The African could hear the girl playing the sarangi, a tune so sweet that he floated in the clouds. But she is just a picture. First, he had to meet her, study her, and then decide whether to marry her. Yet he had no time. He could not afford to stay in Nepal for another week. And this girl was a better prize than all the golden statues of the world.
 
“She widow,” the artist said. “Two day after marriage, her husband go to fight. You know Gurkha? He soldier. She play for him sarangi before he go. It is last time they together. In our culture, woman cannot marry two times. She very sad. She want marry to another man her but no man take her.”
 
“Stupid Nepali men.”
 
“But you bidesh, hoina? You habsi. You take her! No problem.”
 
For two days, he stayed in the artist’s home as they arranged for the wedding. He promised the artist a lot of money, so the artist ran around to make it happen in two days. Luckily, it was the wedding month.
 
The day came. He endured so many Hindu rituals like a zombie. They spoke to him in a strange language. The artist was not always available to interpret, so he did whatever they gestured at him to do. At one point, he found himself sitting beside a grandmother dressed up as a bride.
 
He thought it funny.
 
A grandmother so old she had no teeth, all dressed up like a bride. She sat beside him, smiling. He knew that smile for he had seen it on the girl. Maybe this is her grandmother.
 
He thought they were doing something similar to the kwanjula ceremony back home, where the bride’s family parade many girls for the groom to pick, but the groom has to reject all until they reveal the real bride. So maybe this grandmother is a customary surrogate until the time is right for the bride to appear.

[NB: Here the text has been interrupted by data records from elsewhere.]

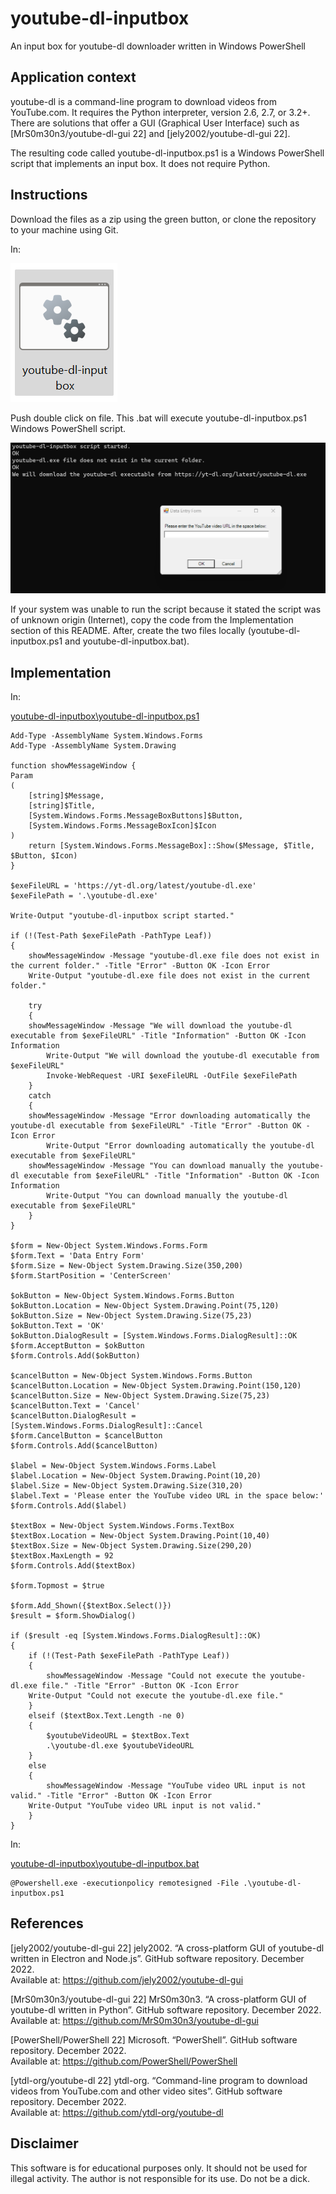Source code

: # youtube-dl-inputbox
An input box for youtube-dl downloader written in Windows PowerShell
## Application context
youtube-dl is a command-line program to download videos from YouTube.com. It requires the Python interpreter, version 2.6, 2.7, or 3.2+. There are solutions that offer a GUI (Graphical User Interface) such as [MrS0m30n3/youtube-dl-gui 22] and [jely2002/youtube-dl-gui 22].  

The resulting code called youtube-dl-inputbox.ps1 is a Windows PowerShell script that implements an input box. It does not require Python.
## Instructions
Download the files as a zip using the green button, or clone the repository to your machine using Git.  

In:  

![Run .bat](images/run_bat.png)  

Push double click on file. This .bat will execute youtube-dl-inputbox.ps1 Windows PowerShell script.  

![Input box](images/input_box.png)  

If your system was unable to run the script because it stated the script was of unknown origin (Internet), copy the code from the Implementation section of this README. After, create the two files locally (youtube-dl-inputbox.ps1 and youtube-dl-inputbox.bat).
## Implementation
In:  

[youtube-dl-inputbox\youtube-dl-inputbox.ps1](youtube-dl-inputbox.ps1)  
```
Add-Type -AssemblyName System.Windows.Forms
Add-Type -AssemblyName System.Drawing

function showMessageWindow {
Param
(
    [string]$Message, 
    [string]$Title, 
    [System.Windows.Forms.MessageBoxButtons]$Button, 
    [System.Windows.Forms.MessageBoxIcon]$Icon
)
    return [System.Windows.Forms.MessageBox]::Show($Message, $Title, $Button, $Icon)
}

$exeFileURL = 'https://yt-dl.org/latest/youtube-dl.exe'
$exeFilePath = '.\youtube-dl.exe'

Write-Output "youtube-dl-inputbox script started."

if (!(Test-Path $exeFilePath -PathType Leaf))
{
    showMessageWindow -Message "youtube-dl.exe file does not exist in the current folder." -Title "Error" -Button OK -Icon Error
    Write-Output "youtube-dl.exe file does not exist in the current folder."

    try
    {
	showMessageWindow -Message "We will download the youtube-dl executable from $exeFileURL" -Title "Information" -Button OK -Icon Information
        Write-Output "We will download the youtube-dl executable from $exeFileURL"
        Invoke-WebRequest -URI $exeFileURL -OutFile $exeFilePath
    }
    catch
    {
	showMessageWindow -Message "Error downloading automatically the youtube-dl executable from $exeFileURL" -Title "Error" -Button OK -Icon Error
        Write-Output "Error downloading automatically the youtube-dl executable from $exeFileURL"
	showMessageWindow -Message "You can download manually the youtube-dl executable from $exeFileURL" -Title "Information" -Button OK -Icon Information
        Write-Output "You can download manually the youtube-dl executable from $exeFileURL"
    }
}

$form = New-Object System.Windows.Forms.Form
$form.Text = 'Data Entry Form'
$form.Size = New-Object System.Drawing.Size(350,200)
$form.StartPosition = 'CenterScreen'

$okButton = New-Object System.Windows.Forms.Button
$okButton.Location = New-Object System.Drawing.Point(75,120)
$okButton.Size = New-Object System.Drawing.Size(75,23)
$okButton.Text = 'OK'
$okButton.DialogResult = [System.Windows.Forms.DialogResult]::OK
$form.AcceptButton = $okButton
$form.Controls.Add($okButton)

$cancelButton = New-Object System.Windows.Forms.Button
$cancelButton.Location = New-Object System.Drawing.Point(150,120)
$cancelButton.Size = New-Object System.Drawing.Size(75,23)
$cancelButton.Text = 'Cancel'
$cancelButton.DialogResult = [System.Windows.Forms.DialogResult]::Cancel
$form.CancelButton = $cancelButton
$form.Controls.Add($cancelButton)

$label = New-Object System.Windows.Forms.Label
$label.Location = New-Object System.Drawing.Point(10,20)
$label.Size = New-Object System.Drawing.Size(310,20)
$label.Text = 'Please enter the YouTube video URL in the space below:'
$form.Controls.Add($label)

$textBox = New-Object System.Windows.Forms.TextBox
$textBox.Location = New-Object System.Drawing.Point(10,40)
$textBox.Size = New-Object System.Drawing.Size(290,20)
$textBox.MaxLength = 92
$form.Controls.Add($textBox)

$form.Topmost = $true

$form.Add_Shown({$textBox.Select()})
$result = $form.ShowDialog()

if ($result -eq [System.Windows.Forms.DialogResult]::OK)
{
    if (!(Test-Path $exeFilePath -PathType Leaf))
    {
        showMessageWindow -Message "Could not execute the youtube-dl.exe file." -Title "Error" -Button OK -Icon Error
	Write-Output "Could not execute the youtube-dl.exe file."
    }
    elseif ($textBox.Text.Length -ne 0)
    {
        $youtubeVideoURL = $textBox.Text
        .\youtube-dl.exe $youtubeVideoURL
    }
    else
    {
        showMessageWindow -Message "YouTube video URL input is not valid." -Title "Error" -Button OK -Icon Error
	Write-Output "YouTube video URL input is not valid."
    }
}
```
In:  

[youtube-dl-inputbox\youtube-dl-inputbox.bat](youtube-dl-inputbox.bat)  
```
@Powershell.exe -executionpolicy remotesigned -File .\youtube-dl-inputbox.ps1
```
## References
[jely2002/youtube-dl-gui 22] jely2002. “A cross-platform GUI of youtube-dl written in Electron and Node.js”. GitHub software repository. December 2022.  
Available at: https://github.com/jely2002/youtube-dl-gui  

[MrS0m30n3/youtube-dl-gui 22] MrS0m30n3. “A cross-platform GUI of youtube-dl written in Python”. GitHub software repository. December 2022.  
Available at: https://github.com/MrS0m30n3/youtube-dl-gui  

[PowerShell/PowerShell 22] Microsoft. “PowerShell”. GitHub software repository. December 2022.  
Available at: https://github.com/PowerShell/PowerShell  

[ytdl-org/youtube-dl 22] ytdl-org. “Command-line program to download videos from YouTube.com and other video sites”. GitHub software repository. December 2022.  
Available at: https://github.com/ytdl-org/youtube-dl  

## Disclaimer
This software is for educational purposes only. It should not be used for illegal activity. The author is not responsible for its use. Do not be a dick.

In a strange way, it all started with this story 🙂
Time passed. The bride did not show up. He grew impatient. Night came. The dancing started. Though he did not understand what was happening, he knew people dance only after the marriage. But where is his bride? Nervous, he asked the artist.
 
“What you mean?” the artist said.
 
“I want to see the girl?”
 
“Eh!” the artist seemed truly shocked. “You not seen her?” He pointed at the grandmother. “Her?”
 
The African looked at the old woman, at the toothless and wrinkled smile that in the picture had set him alight with a fire of a thousand suns.
 
“I paint her photo – old, old photo, what she look like when still young.”
 
The African felt a bitter dryness in his mouth as he discovered he was a character in a badly written joke. A corny joke that nevertheless knocked him out with the sheer force of its obviousness.
 
“What’s the problem?” the grandmother asked the artist. “Why is he troubled?”
 
“Nothing,” the artist said.
 
“Is he worried that I did it?”
 
“No.”
 
“Tell him I didn’t.”
 
“No!”
 
“I have never done it! Tell him!”
 

So the artist turned to the African with a big smile and said, “Good news for you, my friend. She say her husband die before they – you know. She’s still a virgin.”